After he stopped playing basketball, Dan Trant worked in the victim-witness program in the Hampden District Attorney's office.
Later, in the early 1990s, Sally Trant said her brother got a phone call from a friend he had gone to college with, with a job offer to come to New York and work on Wall Street.
"And he was like, 'I don't know anything about that.' And they were like, 'Don't worry about it. You can learn this.' So, they packed it up and moved to New York," she said.
Over the next six years, Dan Trant worked for several brokerage firms in the city before landing the Cantor Fitzgerald job in in 1997.
On September 11, 2001, Sally Trant said she had just arrived at her office for work, near Dulles airport outside Washington. It was just before 9 o'clock, and she discovered missed calls and voicemails from one of her brothers.
"And he said, 'Danny's building was hit by a plane.' And of course, at that time, everybody was thinking it was a small plane. That it was an accident," she said. "And so when I heard the second plane hit, and I called one of my brothers, and he said 'Yeah. This is not good. This is not just an accident.'"
She left work early that day, went home and waited for any word about brother. Later she learned Dan Trant had placed one phone call after the plane hit his tower.
"Dan had actually borrowed somebody's cellphone and called his wife," she said. "And so, that was kind of it."
The conversation was only a few seconds long and went something like: I love you, I love the kids, take care of my boys.
Nobody who was in Cantor Fitzgerald offices that morning survived the attack.
Not a hero, 'a guy who went to work one day'
The Trant family considers Westfield, Massachusetts, home, and that's where they come back to most years to mark the passing of Dan Trant. Three Westfield residents of Irish descent died in the 9/11 attacks, and the families gather at the Sons of Erin.
"The Irish club in Westfield built a memorial for the three kids and every year since they have had a memorial service on 9/11. Kind of a half-somber [event] and then half — you know, typical Irish people how we celebrate," Sally Trant laughed. "Every year when we come home it’s just like it used to be. It's all our friends and neighbors that we grew up with."
In the years since Dan Trant died, Sally Trant said she has made time to volunteer with a number of organizations, including the Patriot Guard Riders, Homes For Our Troops and Soldiers' Angels.
It's that respect for the military that she mentioned when asked whether this anniversary will be different for her, given the withdrawal of U.S. troops from Afghanistan.
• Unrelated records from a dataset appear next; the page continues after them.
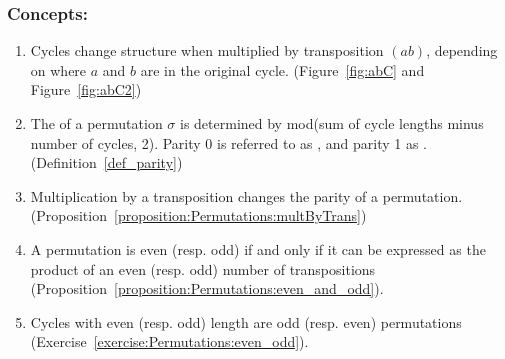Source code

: \subsubsection*{Concepts:}
\begin{enumerate}
\item 
Cycles change structure when  multiplied by transposition $(ab)$, depending on where $a$ and $b$ are in the original cycle. (Figure~\ref{fig:abC} and  Figure~\ref{fig:abC2})
\item
The  of a permutation $\sigma$ is determined by mod(sum of cycle lengths minus number of cycles, 2). Parity 0 is referred to as , and parity 1 as . (Definition~\ref{def_parity})
\item
Multiplication by a transposition changes the parity of a permutation. (Proposition~\ref{proposition:Permutations:multByTrans})
\item
A permutation is even (resp. odd) if and only if it can be expressed as the product of an even (resp. odd) number of transpositions (Proposition~\ref{proposition:Permutations:even_and_odd}).
\item
Cycles with even (resp. odd) length are odd (resp. even) permutations (Exercise~\ref{exercise:Permutations:even_odd}).
\end{enumerate}

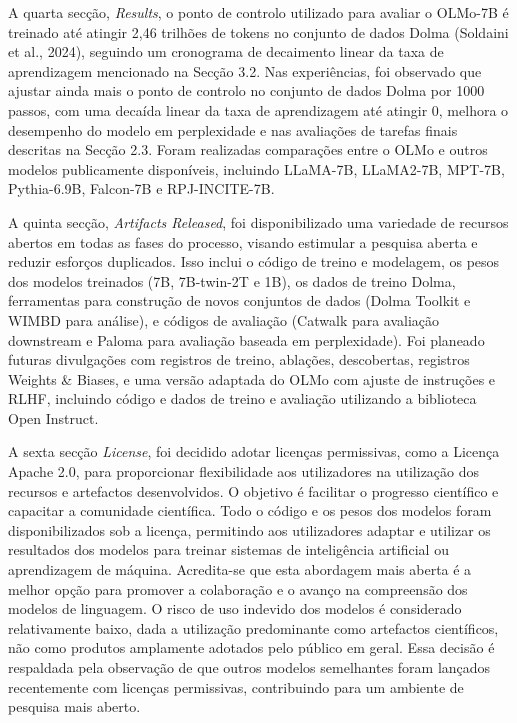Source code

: \documentclass{article}
\begin{document}
\newpage

A quarta secção, \textit{Results}, 
o ponto de controlo utilizado para avaliar o OLMo-7B é treinado até atingir 2,46 trilhões de tokens no conjunto de dados Dolma (Soldaini et al., 2024), seguindo um cronograma de decaimento linear da taxa de aprendizagem mencionado na Secção 3.2. Nas experiências, foi observado que ajustar ainda mais o ponto de controlo no conjunto de dados Dolma por 1000 passos, com uma decaída linear da taxa de aprendizagem até atingir 0, melhora o desempenho do modelo em perplexidade e nas avaliações de tarefas finais descritas na Secção 2.3. Foram realizadas comparações entre o OLMo e outros modelos publicamente disponíveis, incluindo LLaMA-7B, LLaMA2-7B, MPT-7B, Pythia-6.9B, Falcon-7B e RPJ-INCITE-7B.

\vspace{3mm}

A quinta secção, \textit{Artifacts Released}, foi disponibilizado uma variedade de recursos abertos em todas as fases do processo, visando estimular a pesquisa aberta e reduzir esforços duplicados. Isso inclui o código de treino e modelagem, os pesos dos modelos treinados (7B, 7B-twin-2T e 1B), os dados de treino Dolma, ferramentas para construção de novos conjuntos de dados (Dolma Toolkit e WIMBD para análise), e códigos de avaliação (Catwalk para avaliação downstream e Paloma para avaliação baseada em perplexidade). Foi planeado futuras divulgações com registros de treino, ablações, descobertas, registros Weights & Biases, e uma versão adaptada do OLMo com ajuste de instruções e RLHF, incluindo código e dados de treino e avaliação utilizando a biblioteca Open Instruct.

\vspace{3mm}

A sexta secção \textit{License}, foi decidido adotar licenças permissivas, como a Licença Apache 2.0, para proporcionar flexibilidade aos utilizadores na utilização dos recursos e artefactos desenvolvidos. O objetivo é facilitar o progresso científico e capacitar a comunidade científica. Todo o código e os pesos dos modelos foram disponibilizados sob a licença, permitindo aos utilizadores adaptar e utilizar os resultados dos modelos para treinar sistemas de inteligência artificial ou aprendizagem de máquina. Acredita-se que esta abordagem mais aberta é a melhor opção para promover a colaboração e o avanço na compreensão dos modelos de linguagem. O risco de uso indevido dos modelos é considerado relativamente baixo, dada a utilização predominante como artefactos científicos, não como produtos amplamente adotados pelo público em geral. Essa decisão é respaldada pela observação de que outros modelos semelhantes foram lançados recentemente com licenças permissivas, contribuindo para um ambiente de pesquisa mais aberto.
\end{document}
"People will say, like, 'Oh, your brother was a hero.’ And it's like, No, he wasn't," Sally Trant said. "My brother was a guy who went to work one day, and our country was attacked. I say the kids that are heroes are these kids that are going over there and fighting for this country and coming back…so…changed. That, you know, it's just, every day to me...it's just horrible."
Choking up a little, Sally Trant said she is "so glad" the troops are "getting home finally."
"I know there's all kinds of politics behind it, and to me, that has nothing to do with it," she said. "In my eyes, I'm just glad that the kids are home. It's just hard. I think it always will be, you know, it's going to be like Vietnam. It's never going to end. These kids are always going to have issues."